WHAT IS NEEDED: Nothing in the data should be altered when it is repeated in full.

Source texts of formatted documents
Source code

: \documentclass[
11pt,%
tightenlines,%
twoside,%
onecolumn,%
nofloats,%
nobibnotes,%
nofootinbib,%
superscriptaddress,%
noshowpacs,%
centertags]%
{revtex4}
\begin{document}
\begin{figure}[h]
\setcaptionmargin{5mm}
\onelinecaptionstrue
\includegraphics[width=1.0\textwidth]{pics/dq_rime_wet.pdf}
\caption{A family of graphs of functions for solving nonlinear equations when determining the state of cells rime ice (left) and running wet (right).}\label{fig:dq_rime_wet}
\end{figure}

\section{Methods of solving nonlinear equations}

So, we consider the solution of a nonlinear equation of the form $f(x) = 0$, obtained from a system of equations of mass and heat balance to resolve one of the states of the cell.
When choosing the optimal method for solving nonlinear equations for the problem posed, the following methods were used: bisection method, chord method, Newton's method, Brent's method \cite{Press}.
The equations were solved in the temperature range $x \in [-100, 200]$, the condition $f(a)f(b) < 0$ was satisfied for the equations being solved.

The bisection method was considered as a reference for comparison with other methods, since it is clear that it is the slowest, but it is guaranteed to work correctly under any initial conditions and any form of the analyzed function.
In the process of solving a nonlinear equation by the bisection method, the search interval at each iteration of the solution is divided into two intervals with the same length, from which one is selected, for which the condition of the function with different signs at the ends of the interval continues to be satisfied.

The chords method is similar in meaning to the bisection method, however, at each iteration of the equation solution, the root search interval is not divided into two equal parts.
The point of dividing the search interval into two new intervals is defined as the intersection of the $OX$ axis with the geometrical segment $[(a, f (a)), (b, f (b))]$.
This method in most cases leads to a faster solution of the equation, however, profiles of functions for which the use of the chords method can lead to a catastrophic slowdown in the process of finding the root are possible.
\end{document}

YOUR RESPONSE:
Source code

: \documentclass[
11pt,%
tightenlines,%
twoside,%
onecolumn,%
nofloats,%
nobibnotes,%
nofootinbib,%
superscriptaddress,%
noshowpacs,%
centertags]%
{revtex4}
\begin{document}
\begin{figure}[h]
\setcaptionmargin{5mm}
\onelinecaptionstrue
\includegraphics[width=1.0\textwidth]{pics/dq_rime_wet.pdf}
\caption{A family of graphs of functions for solving nonlinear equations when determining the state of cells rime ice (left) and running wet (right).}\label{fig:dq_rime_wet}
\end{figure}

\section{Methods of solving nonlinear equations}

So, we consider the solution of a nonlinear equation of the form $f(x) = 0$, obtained from a system of equations of mass and heat balance to resolve one of the states of the cell.
When choosing the optimal method for solving nonlinear equations for the problem posed, the following methods were used: bisection method, chord method, Newton's method, Brent's method \cite{Press}.
The equations were solved in the temperature range $x \in [-100, 200]$, the condition $f(a)f(b) < 0$ was satisfied for the equations being solved.

The bisection method was considered as a reference for comparison with other methods, since it is clear that it is the slowest, but it is guaranteed to work correctly under any initial conditions and any form of the analyzed function.
In the process of solving a nonlinear equation by the bisection method, the search interval at each iteration of the solution is divided into two intervals with the same length, from which one is selected, for which the condition of the function with different signs at the ends of the interval continues to be satisfied.

The chords method is similar in meaning to the bisection method, however, at each iteration of the equation solution, the root search interval is not divided into two equal parts.
The point of dividing the search interval into two new intervals is defined as the intersection of the $OX$ axis with the geometrical segment $[(a, f (a)), (b, f (b))]$.
This method in most cases leads to a faster solution of the equation, however, profiles of functions for which the use of the chords method can lead to a catastrophic slowdown in the process of finding the root are possible.
\end{document}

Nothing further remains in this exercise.